The museum was first established in 1922 by the French minister of war, who held responsibility for sports. In the 1940s, the museum fell into desuetude, but was reestablished by the secretary of state for youth and sports in 1963. Architect Roger Taillibert created the galleries inside the Parc des Princes stadium in 1972. The museum moved to 93 Avenue de France in the 13th arrondissement of Paris from 2008 to 2013, until its relocation in Nice on June 27, 2014.

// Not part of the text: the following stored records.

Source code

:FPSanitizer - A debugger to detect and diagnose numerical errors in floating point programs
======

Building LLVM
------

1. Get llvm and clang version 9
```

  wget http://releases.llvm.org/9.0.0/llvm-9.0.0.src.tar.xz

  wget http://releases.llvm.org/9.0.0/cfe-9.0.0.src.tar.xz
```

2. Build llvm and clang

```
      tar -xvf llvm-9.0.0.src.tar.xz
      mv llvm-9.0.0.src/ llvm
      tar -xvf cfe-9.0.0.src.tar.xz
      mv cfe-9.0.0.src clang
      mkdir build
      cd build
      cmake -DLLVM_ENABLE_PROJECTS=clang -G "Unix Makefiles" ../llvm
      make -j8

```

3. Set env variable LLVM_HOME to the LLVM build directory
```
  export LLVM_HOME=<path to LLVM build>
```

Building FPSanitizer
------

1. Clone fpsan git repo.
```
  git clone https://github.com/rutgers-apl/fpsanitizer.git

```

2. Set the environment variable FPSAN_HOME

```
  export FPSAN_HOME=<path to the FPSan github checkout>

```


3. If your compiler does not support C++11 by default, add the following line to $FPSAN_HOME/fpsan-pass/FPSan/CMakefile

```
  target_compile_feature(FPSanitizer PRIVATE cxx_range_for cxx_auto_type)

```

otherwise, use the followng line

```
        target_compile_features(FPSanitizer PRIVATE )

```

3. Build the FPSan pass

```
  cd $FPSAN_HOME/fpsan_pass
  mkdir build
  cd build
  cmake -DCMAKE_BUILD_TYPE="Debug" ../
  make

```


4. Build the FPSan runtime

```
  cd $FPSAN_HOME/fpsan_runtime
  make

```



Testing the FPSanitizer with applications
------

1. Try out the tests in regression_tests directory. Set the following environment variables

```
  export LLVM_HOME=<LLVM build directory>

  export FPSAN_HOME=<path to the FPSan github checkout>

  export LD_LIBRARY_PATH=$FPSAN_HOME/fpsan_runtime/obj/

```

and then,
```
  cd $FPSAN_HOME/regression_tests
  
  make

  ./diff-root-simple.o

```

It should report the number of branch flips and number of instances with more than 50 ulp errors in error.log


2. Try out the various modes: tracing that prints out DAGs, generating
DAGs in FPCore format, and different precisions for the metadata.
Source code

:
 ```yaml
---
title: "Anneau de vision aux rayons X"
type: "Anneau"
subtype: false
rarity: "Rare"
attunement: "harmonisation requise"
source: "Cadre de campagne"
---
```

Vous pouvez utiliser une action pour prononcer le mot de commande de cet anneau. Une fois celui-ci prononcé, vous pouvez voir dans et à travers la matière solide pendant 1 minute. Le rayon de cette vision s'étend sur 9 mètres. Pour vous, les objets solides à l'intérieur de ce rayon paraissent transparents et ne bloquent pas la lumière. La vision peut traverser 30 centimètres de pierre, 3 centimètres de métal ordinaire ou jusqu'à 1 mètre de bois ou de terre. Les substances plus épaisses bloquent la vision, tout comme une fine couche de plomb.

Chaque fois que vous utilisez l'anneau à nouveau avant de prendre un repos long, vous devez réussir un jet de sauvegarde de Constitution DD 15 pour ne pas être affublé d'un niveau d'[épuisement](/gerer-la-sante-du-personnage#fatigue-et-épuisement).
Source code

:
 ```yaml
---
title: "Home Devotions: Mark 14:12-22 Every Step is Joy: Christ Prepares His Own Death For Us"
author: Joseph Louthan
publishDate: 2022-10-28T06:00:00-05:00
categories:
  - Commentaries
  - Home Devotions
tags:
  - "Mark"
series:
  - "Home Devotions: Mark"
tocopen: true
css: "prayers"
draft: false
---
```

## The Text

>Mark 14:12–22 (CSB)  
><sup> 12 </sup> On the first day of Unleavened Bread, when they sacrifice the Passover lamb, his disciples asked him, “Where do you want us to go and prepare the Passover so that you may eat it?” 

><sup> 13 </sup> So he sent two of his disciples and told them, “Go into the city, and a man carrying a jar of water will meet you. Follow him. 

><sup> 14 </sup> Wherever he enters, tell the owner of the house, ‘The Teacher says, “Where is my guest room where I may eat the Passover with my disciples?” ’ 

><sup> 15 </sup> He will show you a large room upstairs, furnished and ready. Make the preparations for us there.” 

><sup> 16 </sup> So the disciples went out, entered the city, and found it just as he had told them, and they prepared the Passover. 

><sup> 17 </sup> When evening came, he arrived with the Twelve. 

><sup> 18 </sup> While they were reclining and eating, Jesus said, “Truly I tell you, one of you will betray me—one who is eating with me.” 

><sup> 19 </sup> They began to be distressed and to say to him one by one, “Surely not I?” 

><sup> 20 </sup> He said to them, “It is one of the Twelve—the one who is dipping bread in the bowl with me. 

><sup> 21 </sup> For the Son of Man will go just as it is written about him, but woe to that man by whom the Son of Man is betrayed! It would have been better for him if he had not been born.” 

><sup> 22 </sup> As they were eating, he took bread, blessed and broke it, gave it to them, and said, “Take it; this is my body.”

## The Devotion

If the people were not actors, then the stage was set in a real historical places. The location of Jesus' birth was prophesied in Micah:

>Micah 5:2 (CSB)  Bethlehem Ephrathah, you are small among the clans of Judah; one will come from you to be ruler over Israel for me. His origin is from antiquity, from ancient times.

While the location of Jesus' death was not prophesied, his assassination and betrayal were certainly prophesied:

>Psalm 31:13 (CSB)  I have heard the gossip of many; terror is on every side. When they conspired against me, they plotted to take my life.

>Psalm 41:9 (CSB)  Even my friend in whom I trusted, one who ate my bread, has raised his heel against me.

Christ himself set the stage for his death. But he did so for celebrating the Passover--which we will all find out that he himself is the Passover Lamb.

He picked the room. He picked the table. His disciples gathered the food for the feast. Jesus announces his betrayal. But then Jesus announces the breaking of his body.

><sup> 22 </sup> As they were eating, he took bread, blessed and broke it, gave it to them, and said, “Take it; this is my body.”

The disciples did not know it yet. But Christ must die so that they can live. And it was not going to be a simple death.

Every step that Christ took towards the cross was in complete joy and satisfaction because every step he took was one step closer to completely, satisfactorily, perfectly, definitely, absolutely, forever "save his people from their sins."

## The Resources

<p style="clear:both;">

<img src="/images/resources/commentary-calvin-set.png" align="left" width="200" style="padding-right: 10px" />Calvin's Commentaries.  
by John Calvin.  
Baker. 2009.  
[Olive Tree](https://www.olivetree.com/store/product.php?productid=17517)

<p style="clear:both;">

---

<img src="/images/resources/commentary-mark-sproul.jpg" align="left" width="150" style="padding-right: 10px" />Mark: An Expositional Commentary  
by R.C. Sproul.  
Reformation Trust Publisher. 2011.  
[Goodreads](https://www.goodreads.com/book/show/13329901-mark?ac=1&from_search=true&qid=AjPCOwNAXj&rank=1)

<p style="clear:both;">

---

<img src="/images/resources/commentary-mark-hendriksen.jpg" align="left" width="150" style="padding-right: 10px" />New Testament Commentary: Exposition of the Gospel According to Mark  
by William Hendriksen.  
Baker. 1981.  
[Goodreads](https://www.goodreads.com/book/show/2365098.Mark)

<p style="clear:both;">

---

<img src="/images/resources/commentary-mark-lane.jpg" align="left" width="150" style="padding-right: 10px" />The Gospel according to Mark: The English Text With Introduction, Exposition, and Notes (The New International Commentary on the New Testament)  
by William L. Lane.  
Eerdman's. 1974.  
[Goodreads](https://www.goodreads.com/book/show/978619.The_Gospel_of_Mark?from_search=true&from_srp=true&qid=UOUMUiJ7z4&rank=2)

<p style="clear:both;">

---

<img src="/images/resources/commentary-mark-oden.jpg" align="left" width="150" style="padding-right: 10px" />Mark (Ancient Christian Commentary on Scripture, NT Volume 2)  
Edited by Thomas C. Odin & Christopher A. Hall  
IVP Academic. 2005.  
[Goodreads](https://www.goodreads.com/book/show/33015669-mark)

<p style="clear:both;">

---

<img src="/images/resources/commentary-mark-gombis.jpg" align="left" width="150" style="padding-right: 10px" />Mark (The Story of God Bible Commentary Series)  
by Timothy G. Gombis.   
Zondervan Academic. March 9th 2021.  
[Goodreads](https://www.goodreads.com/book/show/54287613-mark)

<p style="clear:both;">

In 2019, journalist Vincent Duluc succeeds senior civil servant Annie Lessieu as president of the museum. The steering committee, reporting to the president, is the scientific body. It issues opinions on cultural orientations and on all activities. It comprises a maximum of twelve members, chosen for their expertise. The general manager is appointed by joint order of the ministers in charge of culture and sports. By decree of January 20, 2021, Marie Grasse is renewed in her functions as general manager of the Museum.

Today, the museum contains more than 100,000 items documenting sports from the 16th century to the present, including a fine collection on the history of the modern Olympic Games from 1896. The collections include sports equipment, paintings, sculptures, posters, drawing, philately, advertising, books, and magazines.